For the past 11 years the two sides have watched the state of the web intently, with $500 dollars from each side remaining in Long Now’s escrow account until the resolution of the bet. Fittingly, the two predictors picked internet and computing-related non-profits as the beneficiaries of the wager: for Keith, the Bletchley Park Trust; for Haughey, the Internet Archive.
Reflecting on the bet, both Keith and Haughey noted that, while the wager itself has clearly been decided in Haughey’s favor, the actual state of the impermanence of the web is more murky.
Keith writes:
I’m very happy to lose this bet. When I made the original prediction eleven years ago that a URL on the longbets.org site would no longer be available, I did so in a spirit of mischief—it was a deliberately meta move. But it was also informed by a genuine feeling of pessimism around the longevity of links on the web. While that pessimism was misplaced in this case, it was informed by data. The lifetime of a URL on the web remains shockingly short. What I think has changed in the intervening years is that people may have become more accustomed to the situation. People used to say “once something is online it’s there forever!”, which infuriated me because the real problem is the exact opposite: if you put something online, you have to put in real effort to keep it online. After all, we don’t really buy domain names; we just rent them. And if you publish on somebody else’s domain, you’re at their mercy: Geocities, MySpace, Facebook, Medium, Twitter.

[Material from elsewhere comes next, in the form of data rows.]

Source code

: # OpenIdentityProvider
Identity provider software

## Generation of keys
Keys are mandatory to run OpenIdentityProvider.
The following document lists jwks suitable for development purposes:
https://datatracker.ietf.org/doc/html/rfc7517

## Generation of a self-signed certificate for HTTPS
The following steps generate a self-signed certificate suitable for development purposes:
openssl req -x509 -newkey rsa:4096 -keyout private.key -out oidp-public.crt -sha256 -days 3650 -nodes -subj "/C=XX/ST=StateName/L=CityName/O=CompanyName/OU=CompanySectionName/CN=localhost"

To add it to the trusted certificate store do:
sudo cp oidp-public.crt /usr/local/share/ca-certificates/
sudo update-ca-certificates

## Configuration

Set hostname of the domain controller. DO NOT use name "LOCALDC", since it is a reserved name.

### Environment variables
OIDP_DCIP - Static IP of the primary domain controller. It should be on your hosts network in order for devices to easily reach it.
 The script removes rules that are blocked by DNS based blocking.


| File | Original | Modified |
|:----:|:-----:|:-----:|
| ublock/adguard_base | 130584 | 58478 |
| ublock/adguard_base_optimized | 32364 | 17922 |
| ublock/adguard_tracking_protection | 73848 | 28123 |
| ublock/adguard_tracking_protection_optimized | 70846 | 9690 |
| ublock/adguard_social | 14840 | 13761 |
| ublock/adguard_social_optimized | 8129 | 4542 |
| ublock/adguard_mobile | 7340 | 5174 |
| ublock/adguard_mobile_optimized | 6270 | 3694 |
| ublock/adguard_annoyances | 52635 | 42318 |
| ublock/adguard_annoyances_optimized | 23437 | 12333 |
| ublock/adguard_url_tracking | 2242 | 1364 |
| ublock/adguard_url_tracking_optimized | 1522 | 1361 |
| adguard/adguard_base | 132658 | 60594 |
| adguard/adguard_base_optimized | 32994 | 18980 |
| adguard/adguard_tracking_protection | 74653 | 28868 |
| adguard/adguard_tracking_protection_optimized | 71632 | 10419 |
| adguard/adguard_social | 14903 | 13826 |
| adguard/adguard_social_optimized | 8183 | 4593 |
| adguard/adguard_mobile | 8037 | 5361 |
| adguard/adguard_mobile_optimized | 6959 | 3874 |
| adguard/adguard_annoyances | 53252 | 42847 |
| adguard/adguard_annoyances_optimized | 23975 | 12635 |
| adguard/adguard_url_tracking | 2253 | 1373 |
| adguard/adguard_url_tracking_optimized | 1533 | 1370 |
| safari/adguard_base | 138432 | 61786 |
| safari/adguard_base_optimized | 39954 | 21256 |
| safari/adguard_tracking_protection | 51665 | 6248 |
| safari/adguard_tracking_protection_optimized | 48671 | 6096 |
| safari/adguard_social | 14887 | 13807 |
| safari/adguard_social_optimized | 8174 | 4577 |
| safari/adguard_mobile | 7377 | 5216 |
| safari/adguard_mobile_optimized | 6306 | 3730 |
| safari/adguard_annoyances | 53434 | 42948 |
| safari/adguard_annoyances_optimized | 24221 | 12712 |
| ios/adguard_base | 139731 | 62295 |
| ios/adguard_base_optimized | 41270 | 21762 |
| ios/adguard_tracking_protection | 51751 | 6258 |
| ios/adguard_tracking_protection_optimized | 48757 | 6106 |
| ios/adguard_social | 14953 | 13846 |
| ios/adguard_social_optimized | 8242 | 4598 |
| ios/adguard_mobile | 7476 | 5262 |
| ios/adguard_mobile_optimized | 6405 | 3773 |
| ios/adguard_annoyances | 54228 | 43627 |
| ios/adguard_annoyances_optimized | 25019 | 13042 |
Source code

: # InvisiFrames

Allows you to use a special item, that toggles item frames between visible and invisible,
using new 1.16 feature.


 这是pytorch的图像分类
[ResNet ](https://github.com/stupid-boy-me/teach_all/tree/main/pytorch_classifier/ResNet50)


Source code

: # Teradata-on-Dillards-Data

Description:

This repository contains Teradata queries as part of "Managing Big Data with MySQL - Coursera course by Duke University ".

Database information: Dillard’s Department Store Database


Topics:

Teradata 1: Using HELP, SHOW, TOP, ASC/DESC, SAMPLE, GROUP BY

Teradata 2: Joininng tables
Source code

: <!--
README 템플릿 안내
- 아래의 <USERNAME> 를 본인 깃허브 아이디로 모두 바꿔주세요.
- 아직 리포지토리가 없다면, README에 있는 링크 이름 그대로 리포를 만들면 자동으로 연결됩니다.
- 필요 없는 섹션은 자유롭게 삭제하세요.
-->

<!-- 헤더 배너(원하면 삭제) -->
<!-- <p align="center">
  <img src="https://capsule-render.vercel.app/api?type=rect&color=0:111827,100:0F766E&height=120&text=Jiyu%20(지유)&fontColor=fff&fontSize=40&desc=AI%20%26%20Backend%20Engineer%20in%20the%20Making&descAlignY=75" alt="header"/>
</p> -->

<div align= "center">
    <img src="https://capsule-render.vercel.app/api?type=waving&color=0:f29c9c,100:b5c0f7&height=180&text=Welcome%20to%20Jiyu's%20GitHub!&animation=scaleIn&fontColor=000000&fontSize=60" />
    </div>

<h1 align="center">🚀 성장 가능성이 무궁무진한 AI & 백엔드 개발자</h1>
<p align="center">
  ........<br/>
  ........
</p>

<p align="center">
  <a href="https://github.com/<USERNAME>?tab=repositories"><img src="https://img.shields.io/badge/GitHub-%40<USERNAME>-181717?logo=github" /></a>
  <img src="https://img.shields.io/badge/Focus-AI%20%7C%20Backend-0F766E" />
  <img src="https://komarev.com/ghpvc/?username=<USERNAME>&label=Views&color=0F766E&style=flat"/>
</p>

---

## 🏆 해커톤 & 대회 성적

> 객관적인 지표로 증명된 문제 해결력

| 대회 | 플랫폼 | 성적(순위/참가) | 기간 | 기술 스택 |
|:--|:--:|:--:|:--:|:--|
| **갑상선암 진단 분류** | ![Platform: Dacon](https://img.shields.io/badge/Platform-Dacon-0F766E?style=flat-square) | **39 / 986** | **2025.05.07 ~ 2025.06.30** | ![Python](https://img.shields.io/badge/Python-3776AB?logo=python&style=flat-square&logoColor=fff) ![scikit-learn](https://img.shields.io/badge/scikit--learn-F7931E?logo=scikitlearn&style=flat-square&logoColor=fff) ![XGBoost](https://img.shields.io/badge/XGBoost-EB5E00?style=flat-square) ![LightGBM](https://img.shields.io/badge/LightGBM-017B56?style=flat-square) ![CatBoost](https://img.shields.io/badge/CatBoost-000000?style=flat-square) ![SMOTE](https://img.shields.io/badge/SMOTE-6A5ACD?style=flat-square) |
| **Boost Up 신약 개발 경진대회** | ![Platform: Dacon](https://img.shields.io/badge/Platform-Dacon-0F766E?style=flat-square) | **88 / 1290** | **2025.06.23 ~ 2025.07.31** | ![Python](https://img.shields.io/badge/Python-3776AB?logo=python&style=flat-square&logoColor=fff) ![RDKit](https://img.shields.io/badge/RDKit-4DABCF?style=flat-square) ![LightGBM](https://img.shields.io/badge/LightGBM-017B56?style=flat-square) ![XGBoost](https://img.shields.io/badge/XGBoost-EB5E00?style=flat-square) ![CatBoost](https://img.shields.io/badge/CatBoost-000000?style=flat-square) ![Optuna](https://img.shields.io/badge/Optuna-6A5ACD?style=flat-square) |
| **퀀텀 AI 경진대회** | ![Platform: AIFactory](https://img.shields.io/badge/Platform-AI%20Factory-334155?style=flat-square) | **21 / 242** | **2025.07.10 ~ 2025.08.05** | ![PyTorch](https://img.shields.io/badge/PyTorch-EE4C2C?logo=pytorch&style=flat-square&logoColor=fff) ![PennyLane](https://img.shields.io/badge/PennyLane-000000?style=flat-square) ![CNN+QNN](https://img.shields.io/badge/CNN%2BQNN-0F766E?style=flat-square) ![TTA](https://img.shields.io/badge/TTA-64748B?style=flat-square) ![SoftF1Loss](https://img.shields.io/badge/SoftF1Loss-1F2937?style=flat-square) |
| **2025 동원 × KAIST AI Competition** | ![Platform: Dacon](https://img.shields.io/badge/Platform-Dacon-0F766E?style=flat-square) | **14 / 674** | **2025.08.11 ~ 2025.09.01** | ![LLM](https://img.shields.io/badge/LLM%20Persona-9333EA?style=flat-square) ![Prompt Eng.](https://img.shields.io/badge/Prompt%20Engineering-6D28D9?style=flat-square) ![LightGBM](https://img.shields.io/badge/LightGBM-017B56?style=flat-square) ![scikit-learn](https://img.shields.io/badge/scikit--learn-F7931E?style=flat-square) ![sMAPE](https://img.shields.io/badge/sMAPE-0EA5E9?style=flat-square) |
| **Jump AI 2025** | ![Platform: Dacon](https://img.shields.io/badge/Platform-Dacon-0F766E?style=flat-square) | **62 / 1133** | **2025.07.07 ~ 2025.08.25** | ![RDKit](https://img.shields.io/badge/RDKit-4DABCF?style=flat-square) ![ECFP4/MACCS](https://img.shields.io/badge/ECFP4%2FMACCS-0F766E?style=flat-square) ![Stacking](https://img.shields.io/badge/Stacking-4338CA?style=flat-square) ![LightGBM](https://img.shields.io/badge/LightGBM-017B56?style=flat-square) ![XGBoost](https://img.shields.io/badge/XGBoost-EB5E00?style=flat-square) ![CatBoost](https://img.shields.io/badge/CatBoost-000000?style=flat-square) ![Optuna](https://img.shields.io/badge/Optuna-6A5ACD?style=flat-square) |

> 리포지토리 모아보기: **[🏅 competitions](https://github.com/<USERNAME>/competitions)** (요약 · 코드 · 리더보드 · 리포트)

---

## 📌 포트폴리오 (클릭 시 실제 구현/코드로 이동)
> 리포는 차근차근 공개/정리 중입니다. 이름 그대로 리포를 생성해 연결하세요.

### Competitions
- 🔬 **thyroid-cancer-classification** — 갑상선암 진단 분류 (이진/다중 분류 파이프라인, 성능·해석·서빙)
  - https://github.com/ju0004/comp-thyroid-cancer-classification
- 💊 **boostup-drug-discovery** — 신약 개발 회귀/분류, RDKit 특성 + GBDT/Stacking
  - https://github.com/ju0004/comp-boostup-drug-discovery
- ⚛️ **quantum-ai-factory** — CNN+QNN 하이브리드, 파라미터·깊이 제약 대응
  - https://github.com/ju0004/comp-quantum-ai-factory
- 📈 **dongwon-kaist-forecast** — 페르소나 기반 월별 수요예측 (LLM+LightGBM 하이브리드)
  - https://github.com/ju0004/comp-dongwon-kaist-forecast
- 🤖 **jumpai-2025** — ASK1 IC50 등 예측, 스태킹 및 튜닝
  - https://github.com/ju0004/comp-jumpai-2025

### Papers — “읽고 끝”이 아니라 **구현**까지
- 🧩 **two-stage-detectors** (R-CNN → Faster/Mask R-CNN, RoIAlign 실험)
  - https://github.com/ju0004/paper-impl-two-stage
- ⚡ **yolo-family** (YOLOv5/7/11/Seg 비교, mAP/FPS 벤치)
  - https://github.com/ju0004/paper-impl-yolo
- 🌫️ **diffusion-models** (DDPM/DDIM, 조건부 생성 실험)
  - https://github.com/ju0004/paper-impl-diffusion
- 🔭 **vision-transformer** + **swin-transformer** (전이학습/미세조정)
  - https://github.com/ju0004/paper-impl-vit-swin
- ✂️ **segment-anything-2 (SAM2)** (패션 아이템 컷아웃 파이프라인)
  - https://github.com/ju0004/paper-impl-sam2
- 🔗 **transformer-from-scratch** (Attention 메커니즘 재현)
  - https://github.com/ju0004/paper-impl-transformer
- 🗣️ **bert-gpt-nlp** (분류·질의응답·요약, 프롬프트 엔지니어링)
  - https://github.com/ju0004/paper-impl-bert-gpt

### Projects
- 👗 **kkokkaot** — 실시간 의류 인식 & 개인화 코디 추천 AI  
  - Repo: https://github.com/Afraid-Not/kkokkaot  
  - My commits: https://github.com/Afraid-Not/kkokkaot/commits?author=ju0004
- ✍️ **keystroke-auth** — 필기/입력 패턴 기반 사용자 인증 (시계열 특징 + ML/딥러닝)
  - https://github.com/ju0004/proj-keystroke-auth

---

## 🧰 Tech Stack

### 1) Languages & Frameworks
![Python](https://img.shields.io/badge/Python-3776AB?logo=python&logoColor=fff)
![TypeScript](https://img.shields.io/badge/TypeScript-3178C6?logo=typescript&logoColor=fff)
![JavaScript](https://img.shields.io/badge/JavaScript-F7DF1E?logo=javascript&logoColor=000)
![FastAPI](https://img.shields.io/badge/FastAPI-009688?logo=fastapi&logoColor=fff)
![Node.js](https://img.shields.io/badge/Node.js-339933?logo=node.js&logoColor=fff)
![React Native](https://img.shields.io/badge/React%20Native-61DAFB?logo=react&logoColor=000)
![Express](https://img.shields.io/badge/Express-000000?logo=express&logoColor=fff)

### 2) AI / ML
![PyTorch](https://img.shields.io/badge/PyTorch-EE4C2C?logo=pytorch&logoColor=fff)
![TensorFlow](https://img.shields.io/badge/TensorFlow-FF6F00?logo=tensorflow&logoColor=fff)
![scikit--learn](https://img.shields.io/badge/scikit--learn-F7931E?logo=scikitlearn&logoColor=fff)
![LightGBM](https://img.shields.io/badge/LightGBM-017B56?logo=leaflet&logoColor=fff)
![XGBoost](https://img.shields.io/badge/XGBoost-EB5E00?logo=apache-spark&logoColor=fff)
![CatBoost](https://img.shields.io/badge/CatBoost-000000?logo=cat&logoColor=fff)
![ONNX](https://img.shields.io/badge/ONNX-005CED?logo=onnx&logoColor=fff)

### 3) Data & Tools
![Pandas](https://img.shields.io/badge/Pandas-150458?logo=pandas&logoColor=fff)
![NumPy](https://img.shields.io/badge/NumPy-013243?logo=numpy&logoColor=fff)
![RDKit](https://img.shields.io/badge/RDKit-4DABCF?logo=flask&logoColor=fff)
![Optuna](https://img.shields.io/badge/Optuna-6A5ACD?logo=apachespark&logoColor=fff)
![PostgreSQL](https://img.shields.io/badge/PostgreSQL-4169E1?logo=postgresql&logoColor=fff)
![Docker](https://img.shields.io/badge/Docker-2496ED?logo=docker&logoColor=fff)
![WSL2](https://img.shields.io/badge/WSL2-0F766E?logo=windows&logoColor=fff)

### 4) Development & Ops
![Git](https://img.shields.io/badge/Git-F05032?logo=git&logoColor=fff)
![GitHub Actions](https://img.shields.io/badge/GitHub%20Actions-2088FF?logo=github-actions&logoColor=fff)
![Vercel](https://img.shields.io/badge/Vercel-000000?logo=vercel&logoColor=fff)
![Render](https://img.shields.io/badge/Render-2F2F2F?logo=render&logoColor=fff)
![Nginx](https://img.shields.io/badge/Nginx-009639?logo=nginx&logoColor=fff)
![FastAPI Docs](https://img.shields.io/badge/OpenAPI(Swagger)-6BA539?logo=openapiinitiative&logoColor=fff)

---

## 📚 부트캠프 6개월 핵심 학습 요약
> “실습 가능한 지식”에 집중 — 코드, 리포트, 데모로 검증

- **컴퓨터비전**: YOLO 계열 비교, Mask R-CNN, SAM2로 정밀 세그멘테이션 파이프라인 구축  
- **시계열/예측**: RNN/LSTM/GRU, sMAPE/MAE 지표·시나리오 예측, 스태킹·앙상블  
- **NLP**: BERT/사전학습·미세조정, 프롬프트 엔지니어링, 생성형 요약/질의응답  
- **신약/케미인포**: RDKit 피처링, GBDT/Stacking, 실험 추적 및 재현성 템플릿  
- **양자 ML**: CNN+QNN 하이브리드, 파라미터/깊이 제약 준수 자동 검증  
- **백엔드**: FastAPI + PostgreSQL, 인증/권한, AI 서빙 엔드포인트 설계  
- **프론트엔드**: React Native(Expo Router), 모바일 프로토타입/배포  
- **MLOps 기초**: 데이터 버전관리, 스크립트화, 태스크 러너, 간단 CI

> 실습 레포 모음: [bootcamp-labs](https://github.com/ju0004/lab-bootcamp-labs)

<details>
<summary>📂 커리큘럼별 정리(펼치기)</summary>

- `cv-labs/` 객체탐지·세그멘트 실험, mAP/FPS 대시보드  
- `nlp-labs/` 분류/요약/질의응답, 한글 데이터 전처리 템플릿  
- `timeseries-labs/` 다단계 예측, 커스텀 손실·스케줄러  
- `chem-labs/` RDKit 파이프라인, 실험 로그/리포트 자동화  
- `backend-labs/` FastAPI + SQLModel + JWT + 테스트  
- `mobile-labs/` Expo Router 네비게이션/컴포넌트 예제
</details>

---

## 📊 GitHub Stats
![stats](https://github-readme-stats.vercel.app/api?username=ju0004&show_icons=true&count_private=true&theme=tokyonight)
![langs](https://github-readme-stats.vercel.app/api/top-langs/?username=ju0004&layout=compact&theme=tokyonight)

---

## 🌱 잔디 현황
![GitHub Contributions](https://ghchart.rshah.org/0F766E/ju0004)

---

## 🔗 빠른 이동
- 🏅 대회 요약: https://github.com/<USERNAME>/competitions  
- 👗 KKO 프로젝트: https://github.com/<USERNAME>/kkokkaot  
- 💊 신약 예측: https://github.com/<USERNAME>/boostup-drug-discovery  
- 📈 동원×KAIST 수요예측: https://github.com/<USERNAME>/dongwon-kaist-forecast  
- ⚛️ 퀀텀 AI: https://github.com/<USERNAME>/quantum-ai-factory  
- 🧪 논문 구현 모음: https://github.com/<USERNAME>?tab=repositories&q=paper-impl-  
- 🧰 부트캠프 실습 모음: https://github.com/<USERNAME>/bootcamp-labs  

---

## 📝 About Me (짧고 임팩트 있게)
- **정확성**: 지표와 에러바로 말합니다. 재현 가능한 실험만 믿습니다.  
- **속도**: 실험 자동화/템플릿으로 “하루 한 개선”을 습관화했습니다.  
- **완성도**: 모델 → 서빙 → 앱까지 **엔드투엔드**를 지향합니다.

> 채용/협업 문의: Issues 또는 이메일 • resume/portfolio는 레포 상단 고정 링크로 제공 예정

Haughey’s own musing on the bet focuses on its limited scope: “The way the bet was written and agreed upon isn’t so much about the longevity of the web directly, instead it’s more about the longevity of the Long Bets project and website, which kind of misses the mark in my mind all these years later.”
The Internet Archive’s Jason Scott, a Long Now Speaker, also wrote a reflection on the conclusion of the bet, calling its resolution in the Internet Archive’s favor “at best a bittersweet victory, and at its darkest interpretation, a small oasis in a desert.”
The durability of one URL does not determine the broader state of the web. As both predictors noted, an untold number of personal web pages, social media profiles, and other pieces of the broader web go dark with every passing day, leaving behind only the residue of now-broken links. One study published in 02021 found that 25% of “deep links” — that is, links to specific pages within a broader site — found in New York Times between 01998 and 02019 were completely inaccessible. Even the accessible links frequently did not link to their original context, with one-eighth of a smaller sample of intact links leading to pages with a significant amount of “content drift” relative to their original content.
Thankfully, the Long Bets site has not yet succumbed to the forces of web entropy that have claimed so many others. The broader trends of the web do not paint quite so rosy a picture, though — and it is fitting that the resolution of the bet has resulted in a donation to the Internet Archive, an organization that has spent the last 25 years pushing back against the ephemerality of the web and the forces that would use it for ill.